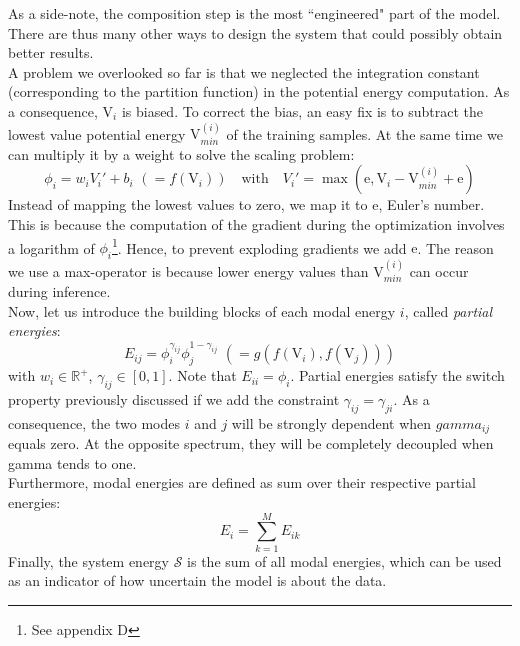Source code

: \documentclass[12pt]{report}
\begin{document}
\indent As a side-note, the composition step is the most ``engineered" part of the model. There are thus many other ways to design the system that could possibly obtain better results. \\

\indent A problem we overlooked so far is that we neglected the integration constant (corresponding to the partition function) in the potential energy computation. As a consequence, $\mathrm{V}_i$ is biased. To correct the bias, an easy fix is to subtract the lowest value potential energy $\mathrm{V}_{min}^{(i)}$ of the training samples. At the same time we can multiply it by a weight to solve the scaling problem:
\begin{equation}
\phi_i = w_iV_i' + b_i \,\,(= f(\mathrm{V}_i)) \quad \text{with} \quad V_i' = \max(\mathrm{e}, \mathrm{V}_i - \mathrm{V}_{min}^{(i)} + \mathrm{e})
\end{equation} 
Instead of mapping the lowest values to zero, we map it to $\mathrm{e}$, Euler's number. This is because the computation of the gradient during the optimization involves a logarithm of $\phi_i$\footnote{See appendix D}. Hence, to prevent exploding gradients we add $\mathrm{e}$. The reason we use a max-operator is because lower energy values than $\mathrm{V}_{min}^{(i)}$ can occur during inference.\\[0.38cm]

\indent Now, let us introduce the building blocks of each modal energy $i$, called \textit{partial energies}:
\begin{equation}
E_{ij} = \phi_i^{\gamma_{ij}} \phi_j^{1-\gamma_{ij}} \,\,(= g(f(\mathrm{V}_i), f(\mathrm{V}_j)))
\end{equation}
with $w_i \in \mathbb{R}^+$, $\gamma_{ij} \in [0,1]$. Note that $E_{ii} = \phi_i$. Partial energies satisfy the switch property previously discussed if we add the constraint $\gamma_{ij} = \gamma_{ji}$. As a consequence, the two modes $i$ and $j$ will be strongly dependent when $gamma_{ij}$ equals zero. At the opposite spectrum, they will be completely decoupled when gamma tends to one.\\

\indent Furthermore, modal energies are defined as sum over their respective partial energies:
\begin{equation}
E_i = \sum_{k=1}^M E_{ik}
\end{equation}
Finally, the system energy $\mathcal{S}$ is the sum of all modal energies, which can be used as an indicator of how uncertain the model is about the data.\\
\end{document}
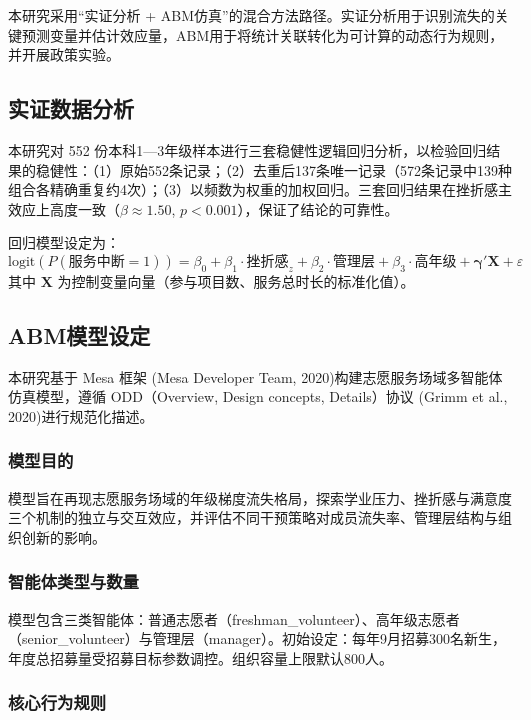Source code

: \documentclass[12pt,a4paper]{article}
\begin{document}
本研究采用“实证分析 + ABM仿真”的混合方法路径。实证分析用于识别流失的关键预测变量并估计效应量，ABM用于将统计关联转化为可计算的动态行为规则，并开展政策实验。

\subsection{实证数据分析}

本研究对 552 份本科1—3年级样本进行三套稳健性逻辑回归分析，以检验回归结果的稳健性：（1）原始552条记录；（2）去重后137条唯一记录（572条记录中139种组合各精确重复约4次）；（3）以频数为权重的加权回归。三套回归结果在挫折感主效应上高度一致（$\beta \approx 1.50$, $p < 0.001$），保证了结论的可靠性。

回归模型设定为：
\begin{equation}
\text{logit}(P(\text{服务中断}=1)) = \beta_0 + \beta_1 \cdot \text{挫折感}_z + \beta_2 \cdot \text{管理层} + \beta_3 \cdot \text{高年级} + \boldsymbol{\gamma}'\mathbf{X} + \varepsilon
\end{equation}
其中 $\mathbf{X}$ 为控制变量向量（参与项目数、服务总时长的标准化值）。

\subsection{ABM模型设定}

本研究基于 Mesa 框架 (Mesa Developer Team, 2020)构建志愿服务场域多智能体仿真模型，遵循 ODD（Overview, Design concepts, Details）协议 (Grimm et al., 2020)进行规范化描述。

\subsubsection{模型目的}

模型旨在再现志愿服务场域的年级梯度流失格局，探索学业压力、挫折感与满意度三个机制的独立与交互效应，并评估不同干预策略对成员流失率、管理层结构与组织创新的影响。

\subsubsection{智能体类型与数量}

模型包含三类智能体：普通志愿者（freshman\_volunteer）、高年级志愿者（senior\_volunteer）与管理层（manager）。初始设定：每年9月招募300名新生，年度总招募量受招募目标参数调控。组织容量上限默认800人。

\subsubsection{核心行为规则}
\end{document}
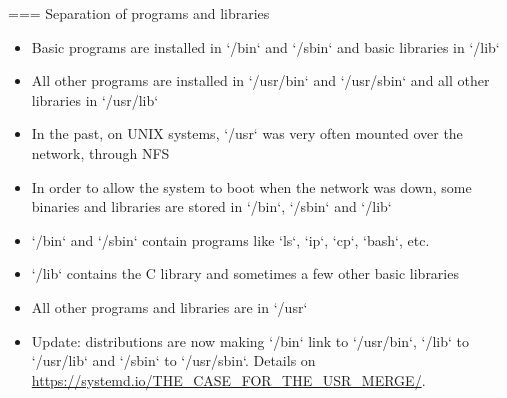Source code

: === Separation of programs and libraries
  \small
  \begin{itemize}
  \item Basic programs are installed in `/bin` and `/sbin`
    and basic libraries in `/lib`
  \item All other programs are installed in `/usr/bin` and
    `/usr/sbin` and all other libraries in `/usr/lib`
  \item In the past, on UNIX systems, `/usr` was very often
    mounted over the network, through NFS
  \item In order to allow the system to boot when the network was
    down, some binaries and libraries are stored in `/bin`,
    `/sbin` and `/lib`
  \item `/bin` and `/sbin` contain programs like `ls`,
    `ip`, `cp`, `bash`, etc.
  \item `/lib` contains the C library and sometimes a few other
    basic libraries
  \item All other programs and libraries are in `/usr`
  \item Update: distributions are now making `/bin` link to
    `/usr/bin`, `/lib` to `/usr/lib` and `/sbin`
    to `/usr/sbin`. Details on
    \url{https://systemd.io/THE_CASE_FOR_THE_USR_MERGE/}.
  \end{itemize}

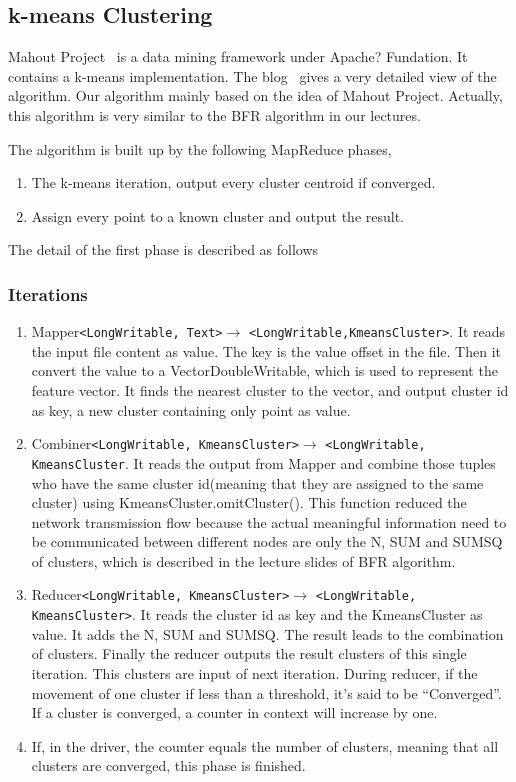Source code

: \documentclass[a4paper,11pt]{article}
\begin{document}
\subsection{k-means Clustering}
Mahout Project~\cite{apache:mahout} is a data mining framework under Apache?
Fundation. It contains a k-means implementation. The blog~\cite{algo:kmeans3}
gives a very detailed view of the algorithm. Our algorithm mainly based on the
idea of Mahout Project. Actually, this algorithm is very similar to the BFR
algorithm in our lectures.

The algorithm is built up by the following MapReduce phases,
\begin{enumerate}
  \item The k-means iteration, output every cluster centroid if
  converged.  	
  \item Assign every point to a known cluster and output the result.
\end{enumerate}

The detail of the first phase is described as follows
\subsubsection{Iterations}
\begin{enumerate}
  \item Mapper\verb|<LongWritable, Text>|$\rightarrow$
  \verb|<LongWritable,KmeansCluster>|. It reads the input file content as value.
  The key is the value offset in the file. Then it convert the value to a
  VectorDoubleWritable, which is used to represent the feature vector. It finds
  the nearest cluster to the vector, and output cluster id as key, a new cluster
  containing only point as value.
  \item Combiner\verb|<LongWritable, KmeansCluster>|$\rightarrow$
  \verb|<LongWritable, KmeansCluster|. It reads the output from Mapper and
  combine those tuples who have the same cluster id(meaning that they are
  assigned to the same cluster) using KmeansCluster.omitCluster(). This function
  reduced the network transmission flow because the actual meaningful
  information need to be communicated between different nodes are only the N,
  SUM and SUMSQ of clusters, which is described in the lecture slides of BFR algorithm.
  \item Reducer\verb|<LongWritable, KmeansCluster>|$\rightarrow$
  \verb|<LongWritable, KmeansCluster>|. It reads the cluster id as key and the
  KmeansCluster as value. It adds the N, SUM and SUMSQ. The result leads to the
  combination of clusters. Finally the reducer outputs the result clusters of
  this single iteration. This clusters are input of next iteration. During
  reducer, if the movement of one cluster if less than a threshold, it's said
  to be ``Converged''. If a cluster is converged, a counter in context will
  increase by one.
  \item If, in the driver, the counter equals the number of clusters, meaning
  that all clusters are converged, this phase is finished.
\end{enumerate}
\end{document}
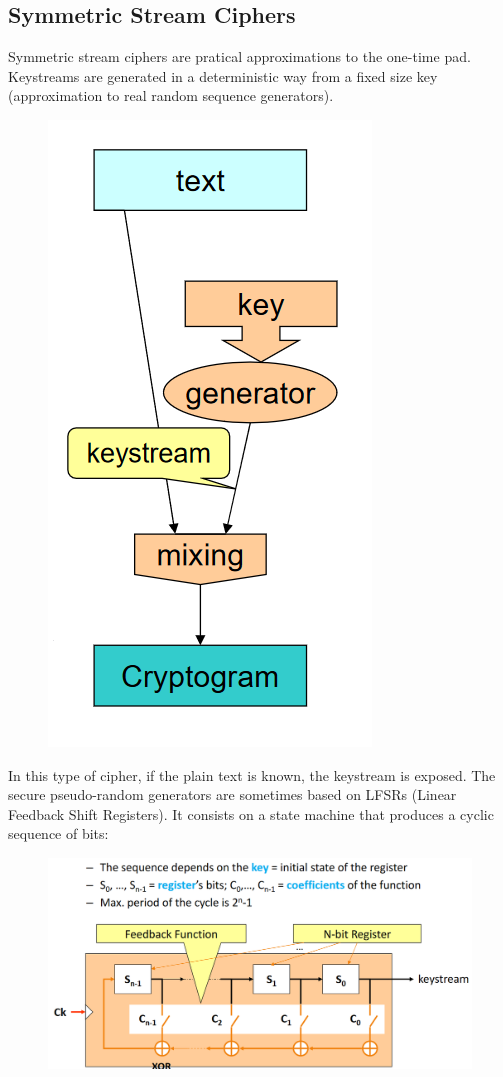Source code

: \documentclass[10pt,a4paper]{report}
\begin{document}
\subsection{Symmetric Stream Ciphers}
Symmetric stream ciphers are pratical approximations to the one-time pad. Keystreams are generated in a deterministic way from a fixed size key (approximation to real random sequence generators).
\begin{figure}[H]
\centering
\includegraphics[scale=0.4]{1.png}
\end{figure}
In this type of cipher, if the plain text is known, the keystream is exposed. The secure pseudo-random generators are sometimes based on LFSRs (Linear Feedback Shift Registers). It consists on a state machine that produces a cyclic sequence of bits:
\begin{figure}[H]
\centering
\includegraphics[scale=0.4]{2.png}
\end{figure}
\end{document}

• Activity
Respond with a single number, namely how many lines of the entries contain the word "model".

• Response to this task
2